At the CEPT meeting in Porto, Portugal, 30 European countries presented supported the common position to reject 470-694MHz reallocation, with Denmark opposing and Bulgaria, Finland, Greece and Sweden abstaining.

The Porto meeting also agreed a common position for allocating the 1,452-1,492 MHz L-band, which is currently allocated currently to broadcasting services, to mobile services. The CEPT also agreed that the 3.4-3.8 GHz lower C-band – allocated to fixed satellite services, and used by broadcasters for contribution links – could be allocated to mobile.

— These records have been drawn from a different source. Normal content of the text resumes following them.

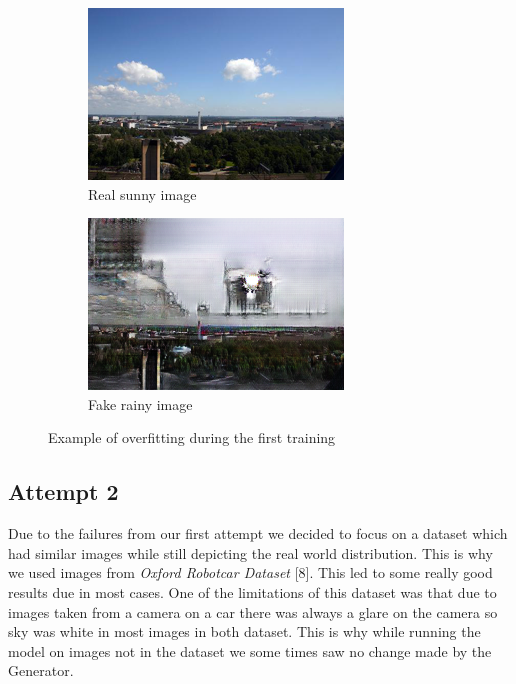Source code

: \documentclass{article}
\begin{document}
\begin{figure}
	\begin{subfigure}{.5\textwidth}
		\centering
		\includegraphics[width=.9\linewidth]{images/v1_real_A.png}
		\caption{Real sunny image}
	\end{subfigure}
	\begin{subfigure}{.5\textwidth}
		\centering
		\includegraphics[width=.9\linewidth]{images/v1_fake_B.png}
		\caption{Fake rainy image}
	\end{subfigure}
	\caption{Example of overfitting during the first training}
	\label{fig:v1_failure}
\end{figure}
\raggedbottom
\subsection{Attempt 2}

Due to the failures from our first attempt we decided to focus on a dataset which had similar images while still depicting the real world distribution. This is why we used images from \textit{Oxford Robotcar Dataset} [8]. This led to some really good results due in most cases. One of the limitations of this dataset was that due to images taken from a camera on a car there was always a glare on the camera so sky was white in most images in both dataset. This is why while running the model on images not in the dataset we some times saw no change made by the Generator.
\end{document}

The mobile industry, as represented by the GSMA, has spoken in favour of opening up the sub-700Mhz spectrum band for mobile applications, arguing that the rise of mobile broadband use requires further reallocation of spectrum.

Plans to reallocate the 700 MHz band from terrestrial broadcasting to wireless broadband in region one (Europe, Africa and the Middle East) were first set in motion at the World Radiocommunications Conference in 2012 (WRC-12).